[DATASET Boundary: Start]

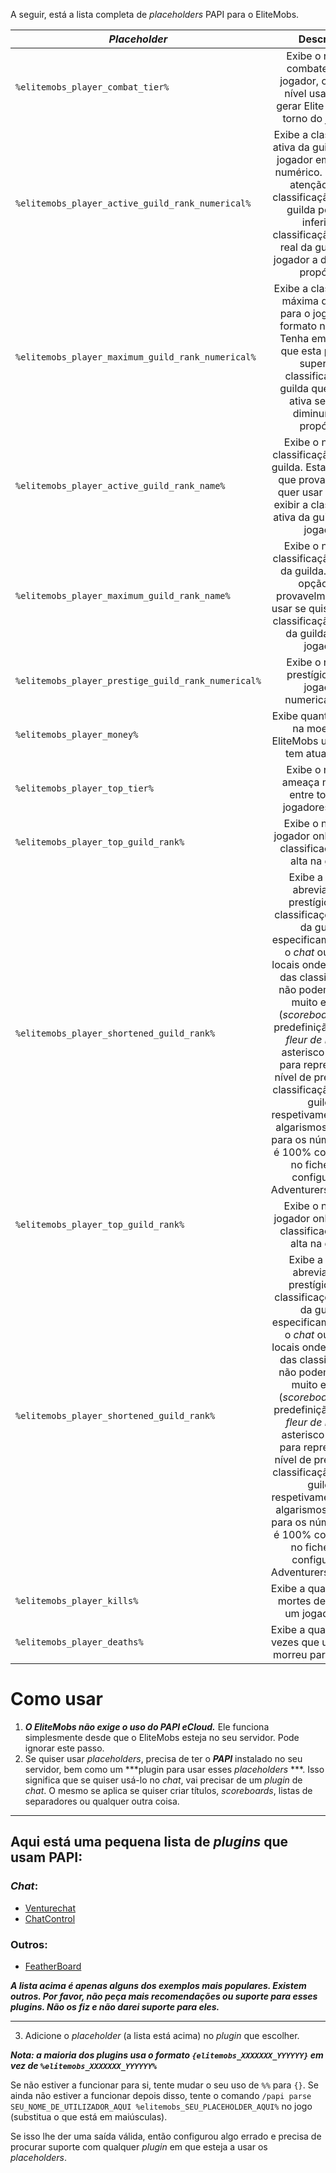 A seguir, está a lista completa de *placeholders* PAPI para o EliteMobs.

| *Placeholder* | Descrição |
|-------------|:-----------:|
| `%elitemobs_player_combat_tier%`         |     Exibe o nível de combate de um jogador, ou seja, o nível usado para gerar Elite Mobs em torno do jogador.     |
| `%elitemobs_player_active_guild_rank_numerical%`         |     Exibe a classificação ativa da guilda para o jogador em formato numérico. Tenha em atenção que a classificação ativa da guilda pode ser inferior à classificação máxima real da guilda se o jogador a diminuir de propósito.     |
| `%elitemobs_player_maximum_guild_rank_numerical%`         |     Exibe a classificação máxima da guilda para o jogador em formato numérico. Tenha em atenção que esta pode ser superior à classificação da guilda que ele tem ativa se a tiver diminuído de propósito.     |
| `%elitemobs_player_active_guild_rank_name%`         |     Exibe o nome da classificação ativa da guilda. Esta é a opção que provavelmente quer usar se quiser exibir a classificação ativa da guilda de um jogador.     |
| `%elitemobs_player_maximum_guild_rank_name%`         |     Exibe o nome da classificação máxima da guilda. Esta é a opção que provavelmente quer usar se quiser exibir a classificação máxima da guilda de um jogador.     |
| `%elitemobs_player_prestige_guild_rank_numerical%`         |     Exibe o nível de prestígio de um jogador, numericamente.     |
| `%elitemobs_player_money%`         |     Exibe quanto dinheiro na moeda do EliteMobs um jogador tem atualmente.     |
| `%elitemobs_player_top_tier%`         |     Exibe o nível de ameaça mais alto entre todos os jogadores online.     |
| `%elitemobs_player_top_guild_rank%`         |     Exibe o nome do jogador online com a classificação mais alta na guilda.     |
| `%elitemobs_player_shortened_guild_rank%`         |     Exibe a versão abreviada do prestígio e das classificações ativas da guilda, especificamente para o *chat* ou outros locais onde os nomes das classificações não podem ocupar muito espaço (*scoreboards*). Por predefinição, usa um *fleur de lis* e um asterisco *unicode* para representar o nível de prestígio e a classificação ativa da guilda, respetivamente, e usa algarismos romanos para os números. Isso é 100% configurável no ficheiro de configuração AdventurersGuild.yml.     |
| `%elitemobs_player_top_guild_rank%`         |     Exibe o nome do jogador online com a classificação mais alta na guilda.     |
| `%elitemobs_player_shortened_guild_rank%`         |     Exibe a versão abreviada do prestígio e das classificações ativas da guilda, especificamente para o *chat* ou outros locais onde os nomes das classificações não podem ocupar muito espaço (*scoreboards*). Por predefinição, usa um *fleur de lis* e um asterisco *unicode* para representar o nível de prestígio e a classificação ativa da guilda, respetivamente, e usa algarismos romanos para os números. Isso é 100% configurável no ficheiro de configuração AdventurersGuild.yml.     |
| `%elitemobs_player_kills%`         |     Exibe a quantidade de mortes de Elite que um jogador tem.     |
| `%elitemobs_player_deaths%`         |     Exibe a quantidade de vezes que um jogador morreu para um elite.     |

# Como usar

1) ***O EliteMobs não exige o uso do PAPI eCloud.*** Ele funciona simplesmente desde que o EliteMobs esteja no seu servidor. Pode ignorar este passo.
2) Se quiser usar *placeholders*, precisa de ter o ***PAPI*** instalado no seu servidor, bem como um ***plugin para usar esses *placeholders* ***. Isso significa que se quiser usá-lo no *chat*, vai precisar de um *plugin* de *chat*. O mesmo se aplica se quiser criar títulos, *scoreboards*, listas de separadores ou qualquer outra coisa.

-----

## Aqui está uma pequena lista de *plugins* que usam PAPI:
### *Chat*:
- [Venturechat](https://www.spigotmc.org/resources/venturechat.771/)
- [ChatControl](https://www.spigotmc.org/resources/chatcontrol%E2%84%A2-the-ultimate-chat-plugin-500-000-downloads-1-2-5-1-16-4.271/)
### Outros:
- [FeatherBoard](https://www.spigotmc.org/resources/featherboard.2691/)

***A lista acima é apenas alguns dos exemplos mais populares. Existem outros. Por favor, não peça mais recomendações ou suporte para esses *plugins*. Não os fiz e não darei suporte para eles.***

-----

3) Adicione o *placeholder* (a lista está acima) no *plugin* que escolher.

***Nota: a maioria dos *plugins* usa o formato `{elitemobs_XXXXXXX_YYYYYY}` em vez de `%elitemobs_XXXXXXX_YYYYYY%`*** 

Se não estiver a funcionar para si, tente mudar o seu uso de `%%` para `{}`. Se ainda não estiver a funcionar depois disso, tente o comando `/papi parse SEU_NOME_DE_UTILIZADOR_AQUI %elitemobs_SEU_PLACEHOLDER_AQUI%` no jogo (substitua o que está em maiúsculas).

Se isso lhe der uma saída válida, então configurou algo errado e precisa de procurar suporte com qualquer *plugin* em que esteja a usar os *placeholders*.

[DATASET Boundary: End]

__YOUR INSTRUCTIONS__:
Your answer must be the exact lines from the start of the data through the line with "nível de combate", inclusive, and nothing else; pictures do not belong in it.

__SOLUTION FOR THIS PROBLEM__:
 A seguir, está a lista completa de *placeholders* PAPI para o EliteMobs.

| *Placeholder* | Descrição |
|-------------|:-----------:|
| `%elitemobs_player_combat_tier%`         |     Exibe o nível de combate de um jogador, ou seja, o nível usado para gerar Elite Mobs em torno do jogador.     |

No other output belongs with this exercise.